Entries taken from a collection
* * * * * * * * *

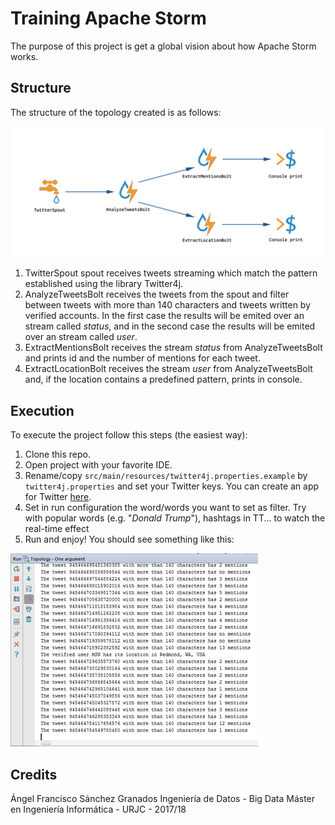 # Training Apache Storm

The purpose of this project is get a global vision about how Apache Storm works. 

## Structure

The structure of the topology created is as follows:

![Topology structure](./misc/topology-structure.png)

1. TwitterSpout spout receives tweets streaming which match the pattern established using the library Twitter4j.
2. AnalyzeTweetsBolt receives the tweets from the spout and filter between tweets with more than 140 characters and tweets written by verified accounts. In the first case the results will be emited over an stream called _status_, and in the second case the results will be emited over an stream called _user_. 
3. ExtractMentionsBolt receives the stream _status_ from AnalyzeTweetsBolt and prints id and the number of mentions for each tweet.
4. ExtractLocationBolt receives the stream _user_ from AnalyzeTweetsBolt and, if the location contains a predefined pattern, prints in console.

## Execution

To execute the project follow this steps (the easiest way):
1. Clone this repo.
2. Open project with your favorite IDE.
3. Rename/copy `src/main/resources/twitter4j.properties.example` by `twitter4j.properties` and set your Twitter keys. You can create an app for Twitter [here](https://apps.twitter.com/).
4. Set in run configuration the word/words you want to set as filter. Try with popular words (e.g. "_Donald Trump_"), hashtags in TT... to watch the real-time effect
5. Run and enjoy! You should see something like this:

![IntelliJ IDEA screenshot](./misc/intellij-idea-console-screenshot.png)

## Credits

Ángel Francisco Sánchez Granados
Ingeniería de Datos - Big Data
Máster en Ingeniería Informática - URJC - 2017/18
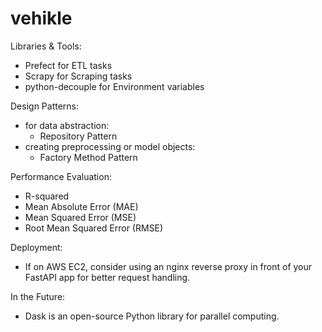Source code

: # vehikle

Libraries & Tools:
* Prefect for ETL tasks
* Scrapy for Scraping tasks
* python-decouple for Environment variables

Design Patterns:
- for data abstraction:
  - Repository Pattern
- creating preprocessing or model objects:
  - Factory Method Pattern

Performance Evaluation:
* R-squared 
* Mean Absolute Error (MAE)
* Mean Squared Error (MSE)
* Root Mean Squared Error (RMSE)

Deployment:
* If on AWS EC2, consider using an nginx reverse proxy in front of your FastAPI app for better request handling.

In the Future:
* Dask is an open-source Python library for parallel computing.
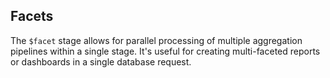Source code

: ## Facets

The `$facet` stage allows for parallel processing of multiple aggregation pipelines within a single stage. It's useful for creating multi-faceted reports or dashboards in a single database request.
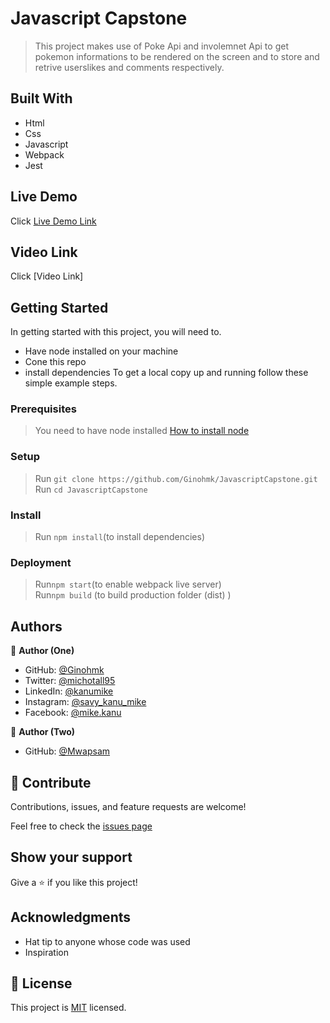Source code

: # Javascript Capstone

> This project makes use of Poke Api and involemnet Api to get pokemon informations to be rendered on the screen and to store and retrive userslikes and comments respectively.

## Built With

- Html
- Css
- Javascript
- Webpack
- Jest

## Live Demo

Click [Live Demo Link](https://ginohmk.github.io/JavascriptCapstone/)

## Video Link

Click [Video Link]

## Getting Started

In getting started with this project, you will need to.

- Have node installed on your machine
- Cone this repo
- install dependencies
  To get a local copy up and running follow these simple example steps.

### Prerequisites

> You need to have node installed [How to install node](https://nodejs.dev/learn/how-to-install-nodejs)

### Setup <br>

> Run `git clone https://github.com/Ginohmk/JavascriptCapstone.git`
> Run `cd JavascriptCapstone`

### Install <br>

> Run `npm install`(to install dependencies) <br>

### Deployment <br>

> Run`npm start`(to enable webpack live server) <br>
> Run`npm build` (to build production folder (dist) )

## Authors

👤 **Author (One)**

- GitHub: [@Ginohmk](https://github.com/Ginohmk)
- Twitter: [@michotall95](https://www.twitter.com/michotall95)
- LinkedIn: [@kanumike](https://www.linkedin.com/in/kanu-mike-497119211/)
- Instagram: [@savy_kanu_mike](https/instagram.com/savy_kanu_mike)
- Facebook: [@mike.kanu](https://www.facebook.com/mike.kanu)

👤 **Author (Two)**

- GitHub: [@Mwapsam](https://github.com/Mwapsam)

## 🤝 Contribute

Contributions, issues, and feature requests are welcome!

Feel free to check the [issues page](https://github.com/Ginohmk/JavascriptCapstone/issues)

## Show your support

Give a ⭐️ if you like this project!

## Acknowledgments

- Hat tip to anyone whose code was used
- Inspiration

## 📝 License

This project is [MIT](./MIT.md) licensed.
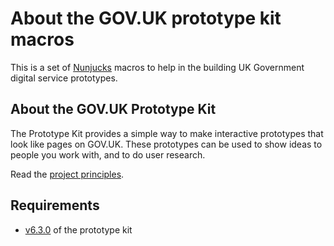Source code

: # About the GOV.UK prototype kit macros
This is a set of [Nunjucks](https://mozilla.github.io/nunjucks/templating.html) macros to help in the building UK Government digital service prototypes.

## About the GOV.UK Prototype Kit

The Prototype Kit provides a simple way to make interactive prototypes that look like pages on GOV.UK. These prototypes can be used to show ideas to people you work with, and to do user research.

Read the [project principles](https://govuk-prototype-kit.herokuapp.com/docs/principles).

## Requirements
- [v6.3.0](https://github.com/alphagov/govuk-prototype-kit/tree/v6.3.0) of the prototype kit
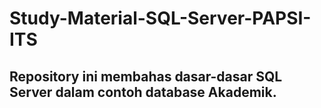 # Study-Material-SQL-Server-PAPSI-ITS

## Repository ini membahas dasar-dasar SQL Server dalam contoh database Akademik.
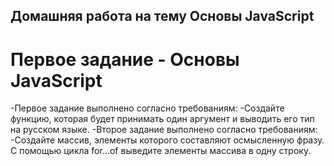 ## Домашняя работа на тему Основы JavaScript
# Первое задание - Основы JavaScript
-Первое задание выполнено согласно требованиям:
-Создайте функцию, которая будет принимать один аргумент и выводить его тип на русском языке.
-Второе задание выполнено согласно требованиям:
-Создайте массив, элементы которого составляют осмысленную фразу. С помощью цикла for…of выведите элементы массива в одну строку.
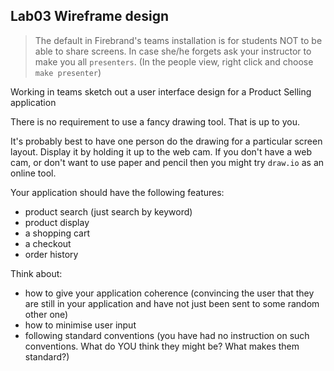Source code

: ## Lab03 Wireframe design

> The default in Firebrand's teams installation is for students NOT to be able to share screens.  In case she/he forgets ask your instructor to make you all `presenters`.  (In the people view, right click and choose `make presenter`) 

Working in teams sketch out a user interface design for a Product Selling application

There is no requirement to use a fancy drawing tool.  That is up to you.

It's probably best to have one person do the drawing for a particular screen layout.  Display it by holding it up to the web cam.  If you don't have a web cam, or don't want to use paper and pencil then you might try `draw.io` as an online tool.

Your application should have the following features:
- product search (just search by keyword)
- product display
- a shopping cart
- a checkout
- order history

Think about:
- how to give your application coherence (convincing the user that they are still in your application and have not just been sent to some random other one)
- how to minimise user input
- following standard conventions (you have had no instruction on such conventions.  What do YOU think they might be?  What makes them standard?)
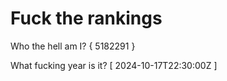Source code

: # Fuck the rankings

Who the hell am I?
{ 5182291 }

What fucking year is it?
[ 2024-10-17T22:30:00Z ]
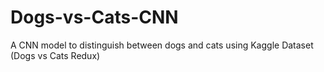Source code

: # Dogs-vs-Cats-CNN
A CNN model to distinguish between dogs and cats using Kaggle Dataset (Dogs vs Cats Redux)
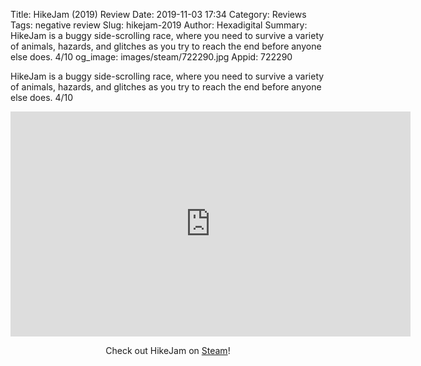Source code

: Title: HikeJam (2019) Review
Date: 2019-11-03 17:34
Category: Reviews
Tags: negative review
Slug: hikejam-2019
Author: Hexadigital
Summary: HikeJam is a buggy side-scrolling race, where you need to survive a variety of animals, hazards, and glitches as you try to reach the end before anyone else does. 4/10
og_image: images/steam/722290.jpg
Appid: 722290

HikeJam is a buggy side-scrolling race, where you need to survive a variety of animals, hazards, and glitches as you try to reach the end before anyone else does. 4/10

<center><iframe src="https://www.youtube.com/embed/uOSYfPRC0p8?feature=oembed" allow="accelerometer; autoplay; encrypted-media; gyroscope; picture-in-picture" width="640" height="360" frameborder="0"></iframe>

Check out HikeJam on [Steam](https://store.steampowered.com/app/722290/?curator_clanid=34633900)!</center>
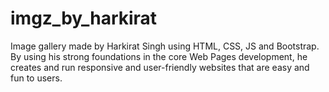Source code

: # imgz_by_harkirat
Image gallery made by Harkirat Singh using HTML, CSS, JS and Bootstrap. By using his strong foundations in the core Web Pages development, he creates and run responsive and user-friendly websites that are easy and fun to users.

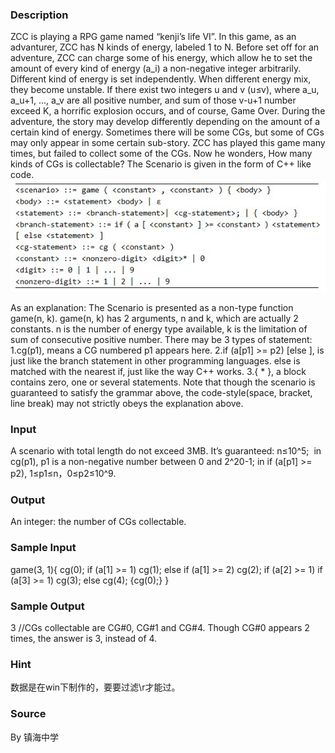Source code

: 
### Description
ZCC is playing a RPG game named “kenji’s life VI”.
In this game, as an advanturer, ZCC has N kinds of energy, labeled 1 to N. Before set off for an adventure, ZCC can charge some of his energy, which allow he to set the amount of every kind of energy (a_i) a non-negative integer arbitrarily. Different kind of energy is set independently.
When different energy mix, they become unstable. If there exist two integers u and v (u≤v), where a_u, a_u+1, ..., a_v are all positive number, and sum of those v-u+1 number exceed K, a horrific explosion occurs, and of course, Game Over.
During the adventure, the story may develop differently depending on the amount of a certain kind of energy. Sometimes there will be some CGs, but some of CGs may only appear in some certain sub-story.
ZCC has played this game many times, but failed to collect some of the CGs. Now he wonders, How many kinds of CGs is collectable?
The Scenario is given in the form of C++ like code.
![](/JudgeOnline/upload/201501/aa(1).jpg)


As an explanation:
The Scenario is presented as a non-type function game(n, k).
game(n, k) has 2 arguments, n and k, which are actually 2 constants. n is the number of energy type available, k is the limitation of sum of consecutive positive number. There may be 3 types of statement:
1.cg(p1), means a CG numbered p1 appears here.
2.if (a[p1] >= p2) <statement> [else <statement>], is just like the branch statement in other programming languages. else is matched with the nearest if, just like the way C++ works.
3.{ <statements>* }, a block contains zero, one or several statements.
Note that though the scenario is guaranteed to satisfy the grammar above, the code-style(space, bracket, line break) may not strictly obeys the explanation above.


### Input

A scenario with total length do not exceed 3MB.
It’s guaranteed:
n≤10^5; 
in cg(p1), p1 is a non-negative number between 0 and 2^20-1;
in if (a[p1] >= p2), 1≤p1≤n，0≤p2≤10^9.


### Output

An integer: the number of CGs collectable.


### Sample Input
game(3, 1){
  cg(0);
  if (a[1] >= 1)
    cg(1);
  else if (a[1] >= 2) cg(2);
  if (a[2] >= 1)
    if (a[3] >= 1) cg(3); 
    else cg(4);
  {cg(0);}
}
### Sample Output
3
//CGs collectable are CG#0, CG#1 and CG#4.
Though CG#0 appears 2 times, the answer is 3, instead of 4.
### Hint
数据是在win下制作的，要要过滤\r才能过。


### Source
By 镇海中学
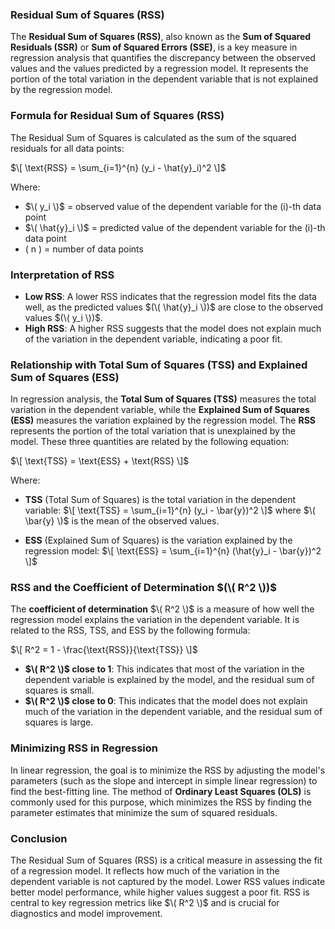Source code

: ### **Residual Sum of Squares (RSS)**

The **Residual Sum of Squares (RSS)**, also known as the **Sum of Squared Residuals (SSR)** or **Sum of Squared Errors (SSE)**, is a key measure in regression analysis that quantifies the discrepancy between the observed values and the values predicted by a regression model. It represents the portion of the total variation in the dependent variable that is not explained by the regression model.

### **Formula for Residual Sum of Squares (RSS)**

The Residual Sum of Squares is calculated as the sum of the squared residuals for all data points:

$\[
\text{RSS} = \sum_{i=1}^{n} (y_i - \hat{y}_i)^2
\]$

Where:
- $\( y_i \)$ = observed value of the dependent variable for the \(i\)-th data point
- $\( \hat{y}_i \)$ = predicted value of the dependent variable for the \(i\)-th data point
- \( n \) = number of data points

### **Interpretation of RSS**

- **Low RSS**: A lower RSS indicates that the regression model fits the data well, as the predicted values $(\( \hat{y}_i \))$ are close to the observed values $(\( y_i \))$.
- **High RSS**: A higher RSS suggests that the model does not explain much of the variation in the dependent variable, indicating a poor fit.

### **Relationship with Total Sum of Squares (TSS) and Explained Sum of Squares (ESS)**

In regression analysis, the **Total Sum of Squares (TSS)** measures the total variation in the dependent variable, while the **Explained Sum of Squares (ESS)** measures the variation explained by the regression model. The **RSS** represents the portion of the total variation that is unexplained by the model. These three quantities are related by the following equation:

$\[
\text{TSS} = \text{ESS} + \text{RSS}
\]$

Where:
- **TSS** (Total Sum of Squares) is the total variation in the dependent variable:
  $\[
  \text{TSS} = \sum_{i=1}^{n} (y_i - \bar{y})^2
  \]$
  where $\( \bar{y} \)$ is the mean of the observed values.

- **ESS** (Explained Sum of Squares) is the variation explained by the regression model:
  $\[
  \text{ESS} = \sum_{i=1}^{n} (\hat{y}_i - \bar{y})^2
  \]$

### **RSS and the Coefficient of Determination $(\( R^2 \))$**

The **coefficient of determination** $\( R^2 \)$ is a measure of how well the regression model explains the variation in the dependent variable. It is related to the RSS, TSS, and ESS by the following formula:

$\[
R^2 = 1 - \frac{\text{RSS}}{\text{TSS}}
\]$

- **$\( R^2 \)$ close to 1**: This indicates that most of the variation in the dependent variable is explained by the model, and the residual sum of squares is small.
- **$\( R^2 \)$ close to 0**: This indicates that the model does not explain much of the variation in the dependent variable, and the residual sum of squares is large.

### **Minimizing RSS in Regression**

In linear regression, the goal is to minimize the RSS by adjusting the model's parameters (such as the slope and intercept in simple linear regression) to find the best-fitting line. The method of **Ordinary Least Squares (OLS)** is commonly used for this purpose, which minimizes the RSS by finding the parameter estimates that minimize the sum of squared residuals.

### **Conclusion**

The Residual Sum of Squares (RSS) is a critical measure in assessing the fit of a regression model. It reflects how much of the variation in the dependent variable is not captured by the model. Lower RSS values indicate better model performance, while higher values suggest a poor fit. RSS is central to key regression metrics like $\( R^2 \)$ and is crucial for diagnostics and model improvement.
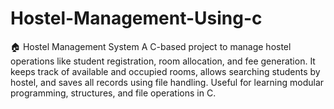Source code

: # Hostel-Management-Using-c
🏠 Hostel Management System  A C-based project to manage hostel operations like student registration, room allocation, and fee generation. It keeps track of available and occupied rooms, allows searching students by hostel, and saves all records using file handling. Useful for learning modular programming, structures, and file operations in C.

* * * * * * * * *

▶ [INSTRUCTIONS TO FOLLOW] Only the lines from the beginning of the records up to and including the line with "5. Run and enjoy!" should appear, exactly as they are, and no pictures.

▶ [COMPLETED TASK]
 # Training Apache Storm

The purpose of this project is get a global vision about how Apache Storm works. 

## Structure

The structure of the topology created is as follows:

![Topology structure](./misc/topology-structure.png)

1. TwitterSpout spout receives tweets streaming which match the pattern established using the library Twitter4j.
2. AnalyzeTweetsBolt receives the tweets from the spout and filter between tweets with more than 140 characters and tweets written by verified accounts. In the first case the results will be emited over an stream called _status_, and in the second case the results will be emited over an stream called _user_. 
3. ExtractMentionsBolt receives the stream _status_ from AnalyzeTweetsBolt and prints id and the number of mentions for each tweet.
4. ExtractLocationBolt receives the stream _user_ from AnalyzeTweetsBolt and, if the location contains a predefined pattern, prints in console.

## Execution

To execute the project follow this steps (the easiest way):
1. Clone this repo.
2. Open project with your favorite IDE.
3. Rename/copy `src/main/resources/twitter4j.properties.example` by `twitter4j.properties` and set your Twitter keys. You can create an app for Twitter [here](https://apps.twitter.com/).
4. Set in run configuration the word/words you want to set as filter. Try with popular words (e.g. "_Donald Trump_"), hashtags in TT... to watch the real-time effect
5. Run and enjoy! You should see something like this:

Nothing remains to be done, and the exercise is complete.